Dataset items:
++++++++++++++++++++

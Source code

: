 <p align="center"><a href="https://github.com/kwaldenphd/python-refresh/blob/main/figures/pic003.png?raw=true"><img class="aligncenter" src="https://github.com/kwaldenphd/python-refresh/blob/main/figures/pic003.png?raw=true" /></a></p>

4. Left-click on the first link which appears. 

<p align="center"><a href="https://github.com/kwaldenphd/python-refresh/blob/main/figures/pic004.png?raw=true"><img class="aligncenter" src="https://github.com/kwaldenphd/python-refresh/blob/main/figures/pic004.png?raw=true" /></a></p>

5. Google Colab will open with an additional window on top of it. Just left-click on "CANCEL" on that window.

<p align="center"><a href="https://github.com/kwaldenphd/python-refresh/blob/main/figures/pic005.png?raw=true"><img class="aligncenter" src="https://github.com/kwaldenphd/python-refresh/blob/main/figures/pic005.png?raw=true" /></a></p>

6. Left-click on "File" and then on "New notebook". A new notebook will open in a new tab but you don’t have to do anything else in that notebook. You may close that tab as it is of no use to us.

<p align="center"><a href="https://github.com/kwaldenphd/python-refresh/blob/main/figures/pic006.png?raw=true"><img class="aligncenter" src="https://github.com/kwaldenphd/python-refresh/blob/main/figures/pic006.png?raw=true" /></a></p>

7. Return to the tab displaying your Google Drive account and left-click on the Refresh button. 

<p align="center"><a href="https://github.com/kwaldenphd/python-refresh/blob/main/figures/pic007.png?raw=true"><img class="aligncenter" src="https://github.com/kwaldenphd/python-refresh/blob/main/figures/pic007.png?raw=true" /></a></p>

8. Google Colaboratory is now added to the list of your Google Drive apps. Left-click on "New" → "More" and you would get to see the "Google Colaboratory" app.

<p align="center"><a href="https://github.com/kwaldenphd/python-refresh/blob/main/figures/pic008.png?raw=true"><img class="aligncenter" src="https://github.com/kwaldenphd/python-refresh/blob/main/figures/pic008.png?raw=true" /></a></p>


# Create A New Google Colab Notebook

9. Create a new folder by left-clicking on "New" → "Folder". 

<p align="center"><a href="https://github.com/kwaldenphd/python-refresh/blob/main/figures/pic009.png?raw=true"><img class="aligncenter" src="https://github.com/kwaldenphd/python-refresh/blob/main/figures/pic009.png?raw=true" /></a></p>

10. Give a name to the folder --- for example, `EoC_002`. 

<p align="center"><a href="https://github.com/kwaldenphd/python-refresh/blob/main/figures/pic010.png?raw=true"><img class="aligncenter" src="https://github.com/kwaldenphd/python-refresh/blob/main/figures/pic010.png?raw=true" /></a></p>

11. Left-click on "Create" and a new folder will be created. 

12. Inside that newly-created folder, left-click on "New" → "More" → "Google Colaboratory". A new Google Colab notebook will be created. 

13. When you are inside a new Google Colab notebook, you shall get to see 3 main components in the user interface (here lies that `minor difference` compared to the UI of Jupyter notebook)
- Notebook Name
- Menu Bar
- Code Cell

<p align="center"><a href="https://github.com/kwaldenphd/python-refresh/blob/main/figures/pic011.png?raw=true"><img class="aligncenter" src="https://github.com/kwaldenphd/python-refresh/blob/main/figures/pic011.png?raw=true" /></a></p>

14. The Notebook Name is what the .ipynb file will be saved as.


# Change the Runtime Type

++++++++++++++++++++

Using the records above, output exactly the lines from the first through the line that contains "7. Return to", with both of those included.

Source code

: <p align="center"><a href="https://github.com/kwaldenphd/python-refresh/blob/main/figures/pic003.png?raw=true"><img class="aligncenter" src="https://github.com/kwaldenphd/python-refresh/blob/main/figures/pic003.png?raw=true" /></a></p>

4. Left-click on the first link which appears. 

<p align="center"><a href="https://github.com/kwaldenphd/python-refresh/blob/main/figures/pic004.png?raw=true"><img class="aligncenter" src="https://github.com/kwaldenphd/python-refresh/blob/main/figures/pic004.png?raw=true" /></a></p>

5. Google Colab will open with an additional window on top of it. Just left-click on "CANCEL" on that window.

<p align="center"><a href="https://github.com/kwaldenphd/python-refresh/blob/main/figures/pic005.png?raw=true"><img class="aligncenter" src="https://github.com/kwaldenphd/python-refresh/blob/main/figures/pic005.png?raw=true" /></a></p>

6. Left-click on "File" and then on "New notebook". A new notebook will open in a new tab but you don’t have to do anything else in that notebook. You may close that tab as it is of no use to us.

<p align="center"><a href="https://github.com/kwaldenphd/python-refresh/blob/main/figures/pic006.png?raw=true"><img class="aligncenter" src="https://github.com/kwaldenphd/python-refresh/blob/main/figures/pic006.png?raw=true" /></a></p>

7. Return to the tab displaying your Google Drive account and left-click on the Refresh button. 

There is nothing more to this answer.